Schuck was surprised at how consistently responsive the popes were to crises in social morality. But young Catholics aren't likely to hear about it.
In his own department of theology, “Catholic social teaching is given sufficient attention, but we also have a political science department, a sociology and anthropology department, and a social work department where I suspect it's not.”
But Schuck and Professor Dan Finn of St. John's University at Collegeville, Minn., agree that people in the parishes—and Americans in general—have more exposure to Catholic social teaching now than they did 25 years ago. In fact, a new sensitivity and respect for it have emerged.
“Credit for that goes largely to the U.S. bishops and their pastoral letters on peace (The Challenge of Peace, 1983) and the economy (Economic Justice for All, 1986),” Finn maintains. He says that when the bishops invited and encouraged public dialogues about these issues, Catholics were impressed when such “worldly” issues were so fruitfully discussed against the backdrop of Gospel principles and Church teaching.
Finn, who is a professor of both theology and economics, is just as concerned as others that Catholic social teaching get more attention on Catholic campuses. But he believes that you can't assess progress “by counting courses on Catholic social teaching” in college catalogues.
Important as they are, “those focused courses reach only a small group of students,” he argues. Another approach is to filter Catholic ideas and teaching into many different academic fields.
“You might want some papal statements on ecology given attention in Biology 101. Or, you might get the economics department to spend a few days discussing ethical issues related to the environment.”
In other words, Finn says, get young Catholics to listen and discuss what their Church is saying.

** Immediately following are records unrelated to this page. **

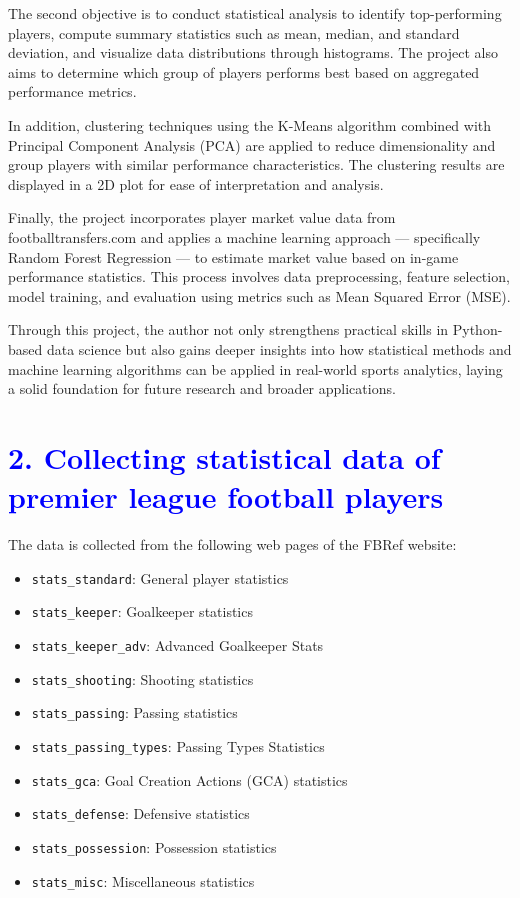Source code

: \documentclass[a4paper,12pt]{article}
\begin{document}
The second objective is to conduct statistical analysis to identify top-performing players, compute summary statistics such as mean, median, and standard deviation, and visualize data distributions through histograms. The project also aims to determine which group of players performs best based on aggregated performance metrics.

In addition, clustering techniques using the K-Means algorithm combined with Principal Component Analysis (PCA) are applied to reduce dimensionality and group players with similar performance characteristics. The clustering results are displayed in a 2D plot for ease of interpretation and analysis.

Finally, the project incorporates player market value data from footballtransfers.com and applies a machine learning approach — specifically Random Forest Regression — to estimate market value based on in-game performance statistics. This process involves data preprocessing, feature selection, model training, and evaluation using metrics such as Mean Squared Error (MSE).

Through this project, the author not only strengthens practical skills in Python-based data science but also gains deeper insights into how statistical methods and machine learning algorithms can be applied in real-world sports analytics, laying a solid foundation for future research and broader applications.
\newpage
\section*{\textcolor{blue}{\Large 2. Collecting statistical data of premier league football players}}
The data is collected from the following web pages of the FBRef website:
\begin{itemize}
    \item \texttt{stats\_standard}: General player statistics
    \item \texttt{stats\_keeper}: Goalkeeper statistics
    \item \texttt{stats\_keeper\_adv}:
    Advanced Goalkeeper Stats
    \item \texttt{stats\_shooting}: Shooting statistics
    \item \texttt{stats\_passing}: Passing statistics
    \item \texttt{stats\_passing\_types}: Passing Types Statistics
    \item \texttt{stats\_gca}: Goal Creation Actions (GCA) statistics
    \item \texttt{stats\_defense}: Defensive statistics
    \item \texttt{stats\_possession}: Possession statistics
    \item \texttt{stats\_misc}: Miscellaneous statistics
\end{itemize}
\end{document}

According to Finn and Kennedy, Pope John Paul II has done more to single—handedly bring issues of Catholic social teaching before the world's eyes than any pope before him.
“He has been so visible in his travels and people have had a chance to see and hear him whenever he travels,” says The Catholic University of America's John Gabrowski, an associate professor of moral theology. He believes that Pope John Paul has unified the social teaching of the Church in a way that may make it easier to present. The Pope grounds his teachings in a concept from Vatican II's Pastoral Constitution on the Church in the Modern World, Gaudium et Spes, which says that Christ shows us what it means to be human.
It is the intellectual energy and unifying voice of the Pope and that precious heritage of a Church with its eyes and heart ever on the community that encourages Catholic academics. Catholic social teaching will continue to teach new generations in many ways.
Catherine Odell writes from South Bend, Ind.